Als eine der ältesten bundesdeutschen Naziorganisationen wurde die Hilfsgemeinschaft auf Gegenseitigkeit der Soldaten der ehemaligen Waffen-SS (HIAG) Anfang der 1950er Jahre auf regionaler Ebene gegründet. Der Bundesverband formierte sich 1959 und konnte in seinen Hochzeiten bis zu 16.000 Teilnehmer auf seinen Treffen versammeln. Im verbandseigenen Munin-Verlag erschien ab 1953 die Zeitschrift Der Freiwillige. Der Schwerpunkt der Arbeit der HIAG war in den Anfangsjahren neben dem Suchdienst vor allem die Integration der SS-Mitglieder in die Nachkriegsgesellschaft und die Rehablitierung der SS. Der Munin-Verlag entwickelte sich in den Jahrzehnten seines Bestehens durch die Veröffentlichung einer Vielzahl von pseudowissenschaftlichen und verherrlichenden Büchern zur SS zu einem der wichtigsten apologetischen Militärverlage der (Neo-)Nazi-Szene.

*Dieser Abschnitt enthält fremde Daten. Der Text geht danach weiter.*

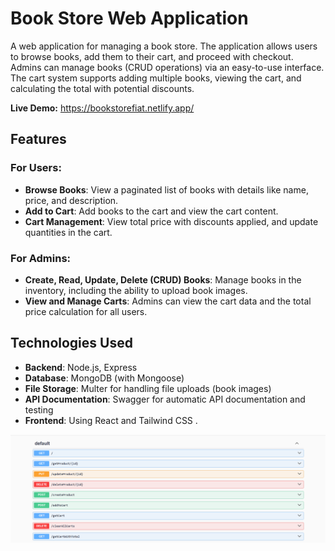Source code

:# Book Store Web Application

A web application for managing a book store. The application allows users to browse books, add them to their cart, and proceed with checkout. Admins can manage books (CRUD operations) via an easy-to-use interface. The cart system supports adding multiple books, viewing the cart, and calculating the total with potential discounts.

**Live Demo:** https://bookstorefiat.netlify.app/ 

## Features

### For Users:
- **Browse Books**: View a paginated list of books with details like name, price, and description.
- **Add to Cart**: Add books to the cart and view the cart content.
- **Cart Management**: View total price with discounts applied, and update quantities in the cart.

### For Admins:
- **Create, Read, Update, Delete (CRUD) Books**: Manage books in the inventory, including the ability to upload book images.
- **View and Manage Carts**: Admins can view the cart data and the total price calculation for all users.

## Technologies Used
- **Backend**: Node.js, Express
- **Database**: MongoDB (with Mongoose)
- **File Storage**: Multer for handling file uploads (book images)
- **API Documentation**: Swagger for automatic API documentation and testing
- **Frontend**: Using React and Tailwind CSS .

![swagger](image/swagger.png)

Die inhaltliche Linie des Verlags und des Verbandes spiegelte sich auch in der Verbandszeitschrift wieder. Suchanzeigen nach verschollenen SS-Mitgliedern waren genauso an der Tagesordnung wie Selbstzeugnisse von Kriegserlebnissen ehemaliger SS-Männer. Auch nach der Auflösung der HIAG als Bundesverband im Jahre 1992 existierten zahlreiche regionale Strukturen weiter, genauso wie die Zeitschrift Der Freiwillige weiterhin erschien und der Verlag Bücher veröffentlichte. Im Januar 2000 vollzog sich der Generationswechsel im Blatt mit der Übernahme der Herausgabe und Geschäftsführung durch den ehemaligen Berufssoldaten der Bundeswehr Patrick Agte. Doch ein Traditionsbruch fand bei weitem nicht statt. »Wenn gleich ›Der Freiwillige‹ nun nicht mehr das offizielle Organ der HIAG ist, bleibt seine Aufgabe, das Mitteilungsblatt aller Soldaten der frühren Waffen-SS darzustellen, unverändert.«6

Zum neuen festen Autorenstamm gehört auch die Führungsfigur der Freien Kameradschaften in NRW, Ralph Tegethoff. Tegethoff schreibt auch regelmäßig in der NPD-Zeitung Deutsche Stimme herosierend über bekannte Wehrmachtsangehörige und Ritterkreuzträger. Auf Demonstrationen und Veranstaltungen der NPD und der Kameradschaften sind auch immer wieder Vertreter der »Erlebnisgeneration« wie der Ritterkreuzträger Hajo Herrmann als Redner anwesend.

Traditionspflege für alle

Obwohl die Zeitschriften Kameraden und Der Freiwillige sowie die Ordensgemeinschaft der Ritterkreuzträger unterschiedliche Schwerpunkte in ihrer Traditionspflege haben, eint sie, dass ihre Arbeit generationsübergreifend und von der Erhaltung sowie Vermittlung des alten soldatischen Geistes gekennzeichnet ist. Die Verbände der Arbeitsgemeinschaft für Kameradenwerke und Traditionsverbände versuchen über zahlreiche persönliche Kontakte, ihr Anliegen der Rehabilitierung der Wehrmacht massiv in die Bundeswehr hineinzutragen. Der Freiwillige verfügt nicht nur über zahlreiche Verbindungen zu ehemaligen Angehörigen der Waffen-SS, sondern auch über eine enge Anbindung an das militante Neonazi-Spektrum.